* Prompt *
Of all the lines in these entries, count those that contain "section" and give only the total.

[Saved entries]
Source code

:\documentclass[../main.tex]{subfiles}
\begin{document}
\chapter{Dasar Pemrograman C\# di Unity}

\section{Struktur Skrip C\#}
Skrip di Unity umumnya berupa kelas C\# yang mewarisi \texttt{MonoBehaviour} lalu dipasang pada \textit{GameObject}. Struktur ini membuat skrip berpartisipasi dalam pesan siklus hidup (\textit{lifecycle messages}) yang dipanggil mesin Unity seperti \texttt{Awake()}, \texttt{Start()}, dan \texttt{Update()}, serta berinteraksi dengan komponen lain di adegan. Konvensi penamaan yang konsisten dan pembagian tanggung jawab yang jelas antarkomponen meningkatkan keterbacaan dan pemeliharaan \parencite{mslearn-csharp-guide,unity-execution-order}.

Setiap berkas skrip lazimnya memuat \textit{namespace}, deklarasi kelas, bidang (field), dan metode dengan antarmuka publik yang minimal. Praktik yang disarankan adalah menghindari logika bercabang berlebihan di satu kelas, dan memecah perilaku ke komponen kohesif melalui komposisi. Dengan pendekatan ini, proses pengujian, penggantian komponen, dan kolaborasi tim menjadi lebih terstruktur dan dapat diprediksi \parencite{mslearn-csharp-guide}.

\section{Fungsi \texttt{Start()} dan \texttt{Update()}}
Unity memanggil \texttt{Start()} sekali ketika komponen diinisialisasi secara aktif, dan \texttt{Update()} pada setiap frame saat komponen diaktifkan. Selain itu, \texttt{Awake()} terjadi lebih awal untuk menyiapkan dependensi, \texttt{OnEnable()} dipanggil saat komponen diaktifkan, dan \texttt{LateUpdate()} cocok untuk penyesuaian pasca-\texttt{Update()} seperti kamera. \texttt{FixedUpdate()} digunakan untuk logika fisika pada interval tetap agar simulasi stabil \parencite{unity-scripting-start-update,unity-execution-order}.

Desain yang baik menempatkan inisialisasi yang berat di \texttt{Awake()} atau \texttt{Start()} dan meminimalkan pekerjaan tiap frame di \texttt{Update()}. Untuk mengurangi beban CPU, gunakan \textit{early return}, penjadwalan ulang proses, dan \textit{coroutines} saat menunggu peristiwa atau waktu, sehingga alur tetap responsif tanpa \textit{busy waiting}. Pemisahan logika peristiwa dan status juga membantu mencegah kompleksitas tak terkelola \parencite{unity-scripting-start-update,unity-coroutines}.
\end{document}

* Solution for this exercise *
2